Hello ,
suppose we are using <<<16,32>>> call config for a kernal function, then is the below table correct?
[u] variable[/u] ------------------- [u]max value[/u]
blockIdx.x ------------------------ 15
blockDim.x ----------------------- 32
threadIdx.x ------------------ 31
Because, Im using above config and the kernal is executing 16*32 times in Emulation modes.
but in Debug and Release modes, it is executing 2 blocks ( some times 5 blocks and some times 8 blocks ).
Why is it so?
How do you measure the number of blocks that execute?
yes thats right. (but blockDim isn’t really a max value)
how do you know that?
or better how do you count them?
its hard to say why some of your thread blocks aren’t working.
I am pretty sure that they are executed, but perhaps they do nothing.
i can only guess what is happening
foo<<<16,32>>>( …, int* count );
global void foo( …, int* count )
{
…
*count = blcokIdx.x;
…
}
Now, print count variable.
All blocks are run in parallel, so you have a race condition.
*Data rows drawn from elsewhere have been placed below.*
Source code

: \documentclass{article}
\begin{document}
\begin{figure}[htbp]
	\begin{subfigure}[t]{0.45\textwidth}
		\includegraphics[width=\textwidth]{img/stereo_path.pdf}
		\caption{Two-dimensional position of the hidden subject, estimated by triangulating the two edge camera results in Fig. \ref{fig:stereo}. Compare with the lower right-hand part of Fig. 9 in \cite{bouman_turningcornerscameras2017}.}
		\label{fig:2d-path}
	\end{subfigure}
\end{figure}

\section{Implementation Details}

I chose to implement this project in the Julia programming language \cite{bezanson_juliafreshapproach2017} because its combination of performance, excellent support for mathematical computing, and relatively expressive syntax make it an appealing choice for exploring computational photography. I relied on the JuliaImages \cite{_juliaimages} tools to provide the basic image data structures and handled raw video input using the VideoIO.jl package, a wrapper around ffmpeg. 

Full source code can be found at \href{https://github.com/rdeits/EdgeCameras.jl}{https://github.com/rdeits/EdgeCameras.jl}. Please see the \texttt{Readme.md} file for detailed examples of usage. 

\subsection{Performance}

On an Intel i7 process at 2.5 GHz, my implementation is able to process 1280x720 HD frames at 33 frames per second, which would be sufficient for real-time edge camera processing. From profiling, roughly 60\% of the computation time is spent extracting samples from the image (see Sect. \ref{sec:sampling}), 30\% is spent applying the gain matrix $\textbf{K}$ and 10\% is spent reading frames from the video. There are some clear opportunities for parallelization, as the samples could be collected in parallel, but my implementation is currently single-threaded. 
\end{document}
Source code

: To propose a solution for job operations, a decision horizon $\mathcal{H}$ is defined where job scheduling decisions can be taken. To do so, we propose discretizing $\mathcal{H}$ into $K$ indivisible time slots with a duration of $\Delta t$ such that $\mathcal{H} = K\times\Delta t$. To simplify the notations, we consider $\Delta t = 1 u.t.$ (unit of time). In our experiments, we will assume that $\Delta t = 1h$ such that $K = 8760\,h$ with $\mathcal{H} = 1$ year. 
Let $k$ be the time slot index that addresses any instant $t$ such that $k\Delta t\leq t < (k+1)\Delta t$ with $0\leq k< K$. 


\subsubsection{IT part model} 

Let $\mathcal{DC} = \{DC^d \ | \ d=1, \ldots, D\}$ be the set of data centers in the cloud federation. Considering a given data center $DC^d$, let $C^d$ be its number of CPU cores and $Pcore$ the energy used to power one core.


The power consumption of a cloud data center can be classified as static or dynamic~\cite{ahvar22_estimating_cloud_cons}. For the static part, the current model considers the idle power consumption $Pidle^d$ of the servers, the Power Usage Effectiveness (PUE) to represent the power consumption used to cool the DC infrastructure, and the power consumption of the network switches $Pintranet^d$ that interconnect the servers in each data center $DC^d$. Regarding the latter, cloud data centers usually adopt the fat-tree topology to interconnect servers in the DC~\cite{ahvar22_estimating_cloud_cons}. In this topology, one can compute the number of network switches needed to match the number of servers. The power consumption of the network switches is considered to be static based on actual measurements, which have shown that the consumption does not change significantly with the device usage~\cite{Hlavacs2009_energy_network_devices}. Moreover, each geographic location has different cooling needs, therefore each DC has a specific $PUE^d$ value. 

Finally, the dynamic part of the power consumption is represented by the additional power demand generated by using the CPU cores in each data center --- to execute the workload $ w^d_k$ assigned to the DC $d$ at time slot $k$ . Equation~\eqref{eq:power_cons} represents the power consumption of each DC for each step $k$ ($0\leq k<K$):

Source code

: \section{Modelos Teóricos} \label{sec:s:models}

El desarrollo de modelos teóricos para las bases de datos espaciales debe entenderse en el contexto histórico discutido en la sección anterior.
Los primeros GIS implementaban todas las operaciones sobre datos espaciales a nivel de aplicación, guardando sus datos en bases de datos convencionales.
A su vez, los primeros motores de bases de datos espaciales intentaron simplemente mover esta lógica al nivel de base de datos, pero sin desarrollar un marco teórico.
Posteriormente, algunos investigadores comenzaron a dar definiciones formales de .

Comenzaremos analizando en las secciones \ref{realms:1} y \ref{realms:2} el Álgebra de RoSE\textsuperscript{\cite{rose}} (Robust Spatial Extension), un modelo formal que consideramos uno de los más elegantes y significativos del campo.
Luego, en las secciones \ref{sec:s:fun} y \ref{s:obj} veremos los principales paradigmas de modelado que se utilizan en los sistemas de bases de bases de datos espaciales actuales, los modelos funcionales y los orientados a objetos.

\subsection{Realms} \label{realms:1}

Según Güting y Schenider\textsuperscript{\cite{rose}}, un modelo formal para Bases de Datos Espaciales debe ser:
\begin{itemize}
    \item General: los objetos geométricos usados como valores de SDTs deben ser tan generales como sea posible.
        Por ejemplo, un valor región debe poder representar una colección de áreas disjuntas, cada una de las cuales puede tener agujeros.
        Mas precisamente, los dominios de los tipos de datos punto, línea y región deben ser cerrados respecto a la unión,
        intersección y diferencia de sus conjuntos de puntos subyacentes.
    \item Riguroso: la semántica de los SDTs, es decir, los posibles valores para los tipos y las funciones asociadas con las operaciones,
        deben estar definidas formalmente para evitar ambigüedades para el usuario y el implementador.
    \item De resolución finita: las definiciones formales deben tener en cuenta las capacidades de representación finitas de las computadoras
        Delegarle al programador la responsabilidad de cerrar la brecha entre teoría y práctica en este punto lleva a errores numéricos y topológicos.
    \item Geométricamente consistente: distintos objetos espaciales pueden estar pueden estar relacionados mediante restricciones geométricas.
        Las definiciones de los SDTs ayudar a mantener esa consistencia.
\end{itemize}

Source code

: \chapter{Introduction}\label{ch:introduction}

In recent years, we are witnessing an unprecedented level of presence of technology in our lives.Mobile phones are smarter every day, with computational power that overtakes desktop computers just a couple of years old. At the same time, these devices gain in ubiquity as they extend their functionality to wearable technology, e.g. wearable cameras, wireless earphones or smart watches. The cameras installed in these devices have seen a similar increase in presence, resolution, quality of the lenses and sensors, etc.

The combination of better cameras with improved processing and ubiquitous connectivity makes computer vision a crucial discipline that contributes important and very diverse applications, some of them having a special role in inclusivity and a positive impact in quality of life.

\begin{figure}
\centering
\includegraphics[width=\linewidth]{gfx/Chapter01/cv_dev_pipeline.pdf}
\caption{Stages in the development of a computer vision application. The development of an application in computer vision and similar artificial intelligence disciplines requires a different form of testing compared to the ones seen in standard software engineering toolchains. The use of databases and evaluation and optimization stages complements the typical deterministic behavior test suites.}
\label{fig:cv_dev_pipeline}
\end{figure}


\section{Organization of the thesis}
Count could randomly be any value from 0 to blockDim.x-1.
this does not work.
because it depends on which thread was the last to write to this variable.
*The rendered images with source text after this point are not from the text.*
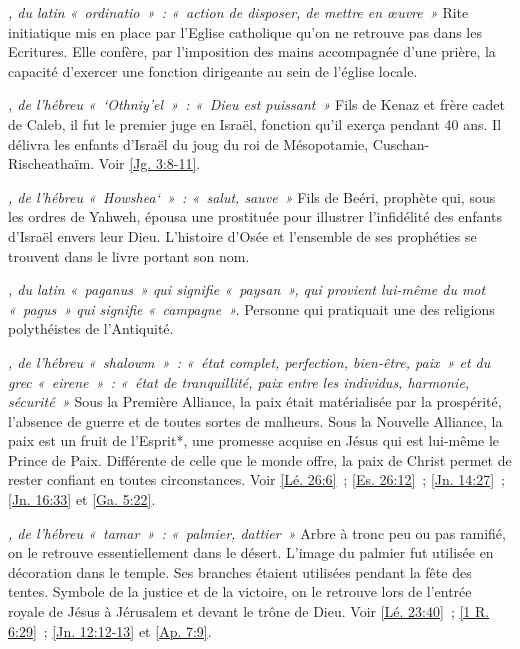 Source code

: \begin{multicols}{2}
\textit{, du latin «~ordinatio~»~: «~action de disposer, de mettre en œuvre~»}\newline
Rite initiatique mis en place par l'Eglise catholique qu'on ne retrouve pas dans les Ecritures. Elle confère, par l'imposition des mains accompagnée d'une prière, la capacité d'exercer une fonction dirigeante au sein de l'église locale.

\textit{, de l'hébreu «~`Othniy'el~»~: «~Dieu est puissant~»}\newline
Fils de Kenaz et frère cadet de Caleb, il fut le premier juge en Israël, fonction qu'il exerça pendant 40 ans. Il délivra les enfants d'Israël du joug du roi de Mésopotamie, Cuschan-Rischeathaïm. Voir \vref{Jg. 3:8-11}.

\textit{, de l'hébreu «~Howshea`~»~: «~salut, sauve~»}\newline
Fils de Beéri, prophète qui, sous les ordres de Yahweh, épousa une prostituée pour illustrer l'infidélité des enfants d'Israël envers leur Dieu. L'histoire d'Osée et l'ensemble de ses prophéties se trouvent dans le livre portant son nom.

\textit{, du latin «~paganus~» qui signifie «~paysan~», qui provient lui-même du mot «~pagus~» qui signifie «~campagne~».}\newline
Personne qui pratiquait une des religions polythéistes de l'Antiquité.

\textit{, de l'hébreu «~shalowm~»~: «~état complet, perfection, bien-être, paix~» et du grec «~eirene~»~: «~état de tranquillité, paix entre les individus, harmonie, sécurité~»}\newline
Sous la Première Alliance, la paix était matérialisée par la prospérité, l'absence de guerre et de toutes sortes de malheurs. Sous la Nouvelle Alliance, la paix est un fruit de l'Esprit*, une promesse acquise en Jésus qui est lui-même le Prince de Paix. Différente de celle que le monde offre, la paix de Christ permet de rester confiant en toutes circonstances. Voir \vref{Lé. 26:6}~; \vref{Es. 26:12}~; \vref{Jn. 14:27}~; \vref{Jn. 16:33} et \vref{Ga. 5:22}.

\textit{, de l'hébreu «~tamar~»~: «~palmier, dattier~»}\newline
Arbre à tronc peu ou pas ramifié, on le retrouve essentiellement dans le désert. L'image du palmier fut utilisée en décoration dans le temple. Ses branches étaient utilisées pendant la fête des tentes. Symbole de la justice et de la victoire, on le retrouve lors de l'entrée royale de Jésus à Jérusalem et devant le trône de Dieu. Voir \vref{Lé. 23:40}~; \vref{1 R. 6:29}~; \vref{Jn. 12:12-13} et \vref{Ap. 7:9}.


\end{multicols}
so its random which value count has.
better try something like this:
if (threadIdx.x==0) *count++;
this means only thread with number 0 of each block increases the count variable.
so at the end the result should be the number of blocks.
and of course it would be better to use an atomic add
This still has a race condition between blocks and may not give you the correct answer.
Not just better, atomicAdd is the only way to do this correctly. :)
Can you give me some examples how to use “atomicAdd” please?
have a look at the programming guide (appendix C).
an example:
int count;
atomicAdd(&count,1);
this is the same like count++, but it is done as an atomic operation.
or a more general example:
x = x + y;
int x;
int y;
atomicAdd(&x, y);